- [TASK PROMPT]
Each line from the material with the word "data" in it must be copied.

----

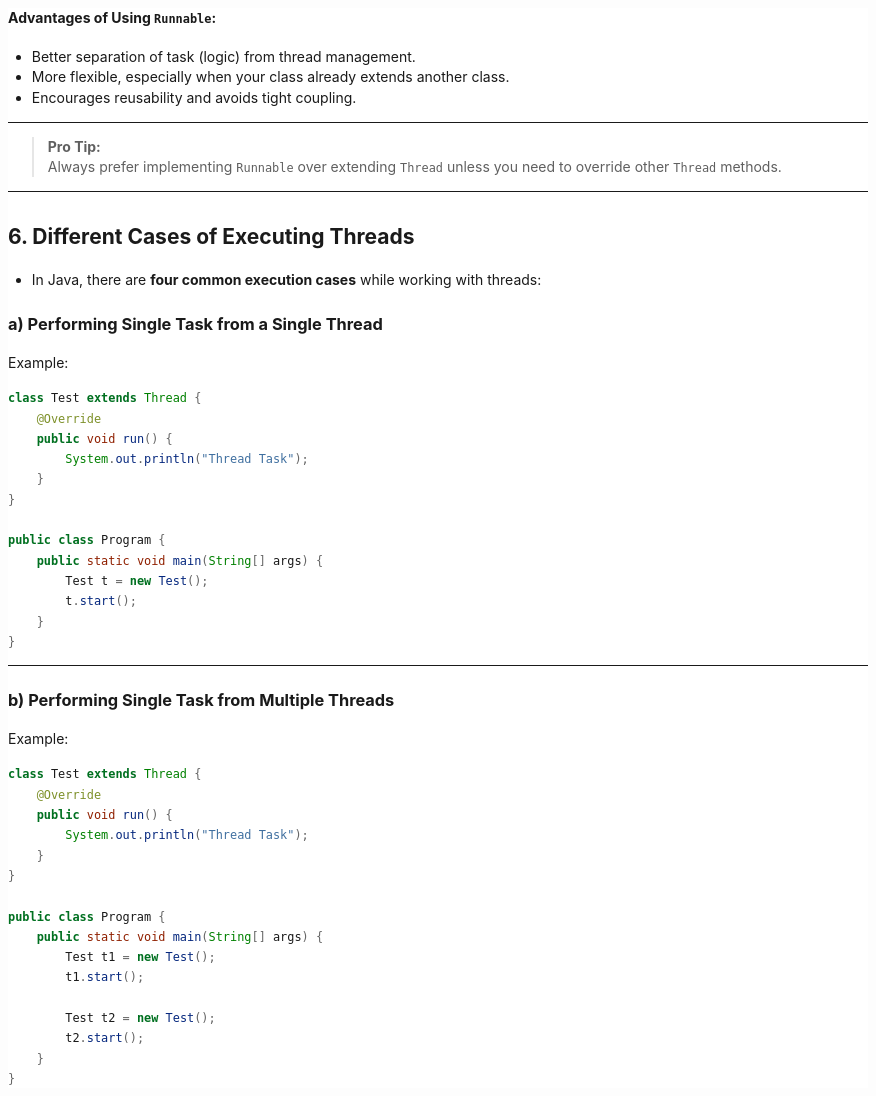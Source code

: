 #### Advantages of Using `Runnable`:
- Better separation of task (logic) from thread management.
- More flexible, especially when your class already extends another class.
- Encourages reusability and avoids tight coupling.

---

> **Pro Tip:**  
> Always prefer implementing `Runnable` over extending `Thread` unless you need to override other `Thread` methods.

---

## 6. Different Cases of Executing Threads
- In Java, there are **four common execution cases** while working with threads:

### a) Performing Single Task from a Single Thread

Example:
```java
class Test extends Thread {
    @Override
    public void run() {
        System.out.println("Thread Task");
    }
}

public class Program {
    public static void main(String[] args) {
        Test t = new Test();
        t.start();
    }
}
```

---

### b) Performing Single Task from Multiple Threads

Example:
```java
class Test extends Thread {
    @Override
    public void run() {
        System.out.println("Thread Task");
    }
}

public class Program {
    public static void main(String[] args) {
        Test t1 = new Test();
        t1.start();

        Test t2 = new Test();
        t2.start();
    }
}
```
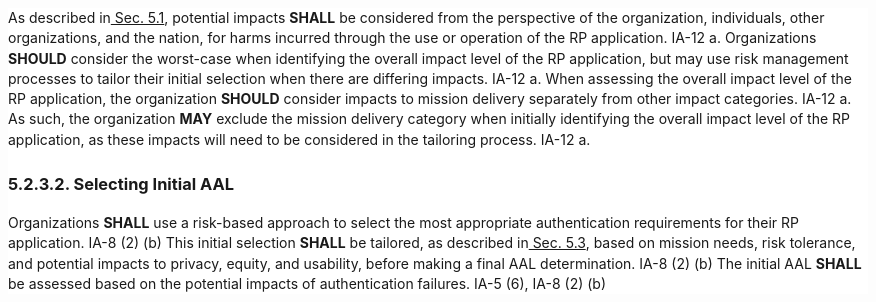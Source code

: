    </td>
  </tr>
  <tr>
   <td>As described in<a href="https://pages.nist.gov/800-63-4/sp800-63.html#intlAssess"> Sec. 5.1</a>, potential impacts <strong>SHALL</strong> be considered from the perspective of the organization, individuals, other organizations, and the nation, for harms incurred through the use or operation of the RP application.
   </td>
   <td>IA-12 a.
   </td>
  </tr>
  <tr>
   <td>Organizations <strong>SHOULD</strong> consider the worst-case when identifying the overall impact level of the RP application, but may use risk management processes to tailor their initial selection when there are differing impacts.
   </td>
   <td>IA-12 a.
   </td>
  </tr>
  <tr>
   <td>When assessing the overall impact level of the RP application, the organization <strong>SHOULD</strong> consider impacts to mission delivery separately from other impact categories.
   </td>
   <td>IA-12 a.
   </td>
  </tr>
  <tr>
   <td>As such, the organization <strong>MAY</strong> exclude the mission delivery category when initially identifying the overall impact level of the RP application, as these impacts will need to be considered in the tailoring process.
   </td>
   <td>IA-12 a.
   </td>
  </tr>
  <tr>
   <td>
<h3>5.2.3.2. Selecting Initial AAL</h3>


   </td>
   <td>
   </td>
  </tr>
  <tr>
   <td>Organizations <strong>SHALL</strong> use a risk-based approach to select the most appropriate authentication requirements for their RP application.
   </td>
   <td>IA-8 (2) (b)
   </td>
  </tr>
  <tr>
   <td>This initial selection <strong>SHALL</strong> be tailored, as described in<a href="https://pages.nist.gov/800-63-4/sp800-63.html#tailor"> Sec. 5.3</a>, based on mission needs, risk tolerance, and potential impacts to privacy, equity, and usability, before making a final AAL determination.
   </td>
   <td>IA-8 (2) (b)
   </td>
  </tr>
  <tr>
   <td>The initial AAL <strong>SHALL</strong> be assessed based on the potential impacts of authentication failures.
   </td>
   <td>IA-5 (6), IA-8 (2) (b)
   </td>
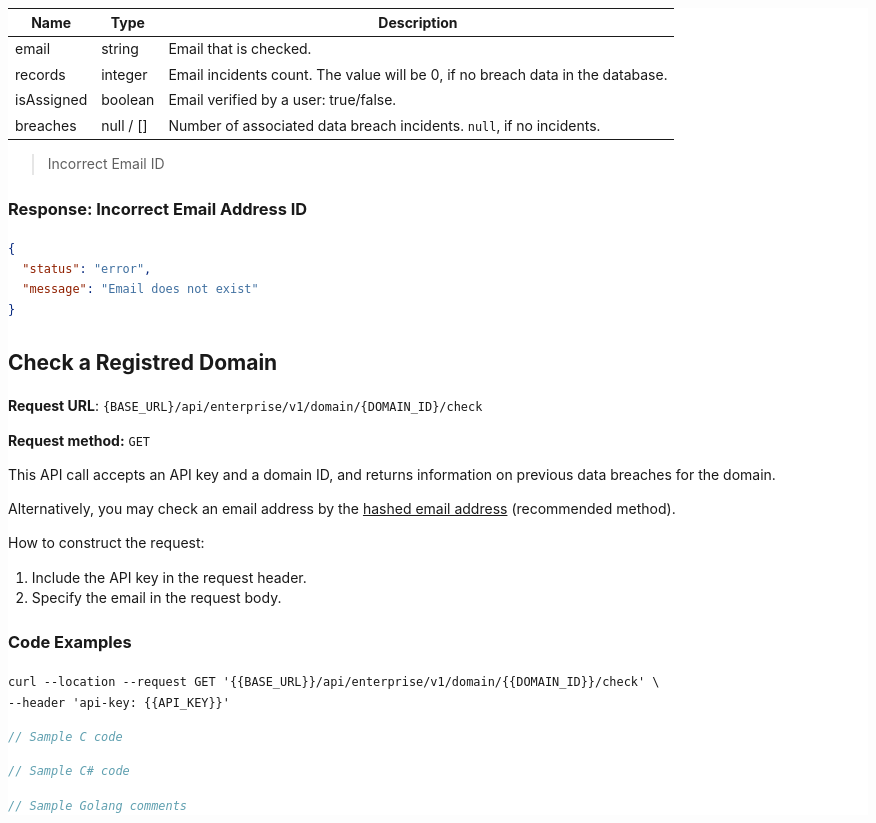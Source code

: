 | Name | Type | Description |
| ------ | ------ | ------ |
| email | string | Email that is checked. |
| records | integer | Email incidents count. The value will be 0, if no breach data in the database.  |
| isAssigned | boolean | Email verified by a user: true/false. |
| breaches | null / [] | Number of associated data breach incidents. `null`, if no incidents. |


> Incorrect Email ID

### Response: Incorrect Email Address ID

```json
{
  "status": "error",
  "message": "Email does not exist"
}
```

## Check a Registred Domain

**Request URL**: `{BASE_URL}/api/enterprise/v1/domain/{DOMAIN_ID}/check`

**Request method:** `GET`

This API call accepts an API key and a domain ID, and returns information on previous data breaches for the domain.

Alternatively, you may check an email address by the [hashed email address](#hashed-email-check) (recommended method).

How to construct the request:

1. Include the API key in the request header.
2. Specify the email in the request body.

### Code Examples

```shell
curl --location --request GET '{{BASE_URL}}/api/enterprise/v1/domain/{{DOMAIN_ID}}/check' \
--header 'api-key: {{API_KEY}}'
```

```c
// Sample C code
```

```csharp
// Sample C# code
```


```go
// Sample Golang comments
```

----

- [ANSWER SECTION]
| records | integer | Email incidents count. The value will be 0, if no breach data in the database.  |
| breaches | null / [] | Number of associated data breach incidents. `null`, if no incidents. |
This API call accepts an API key and a domain ID, and returns information on previous data breaches for the domain.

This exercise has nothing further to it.